Records to process —

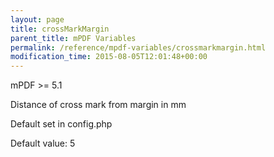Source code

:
 ```yaml
---
layout: page
title: crossMarkMargin
parent_title: mPDF Variables
permalink: /reference/mpdf-variables/crossmarkmargin.html
modification_time: 2015-08-05T12:01:48+00:00
---
```




<p>mPDF &gt;= 5.1

Distance of cross mark from margin in mm

Default set in config.php

Default value: 5

</p>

Prompt —
Copy down every line of the entries containing the word "Default".

Output —
Default set in config.php
Default value: 5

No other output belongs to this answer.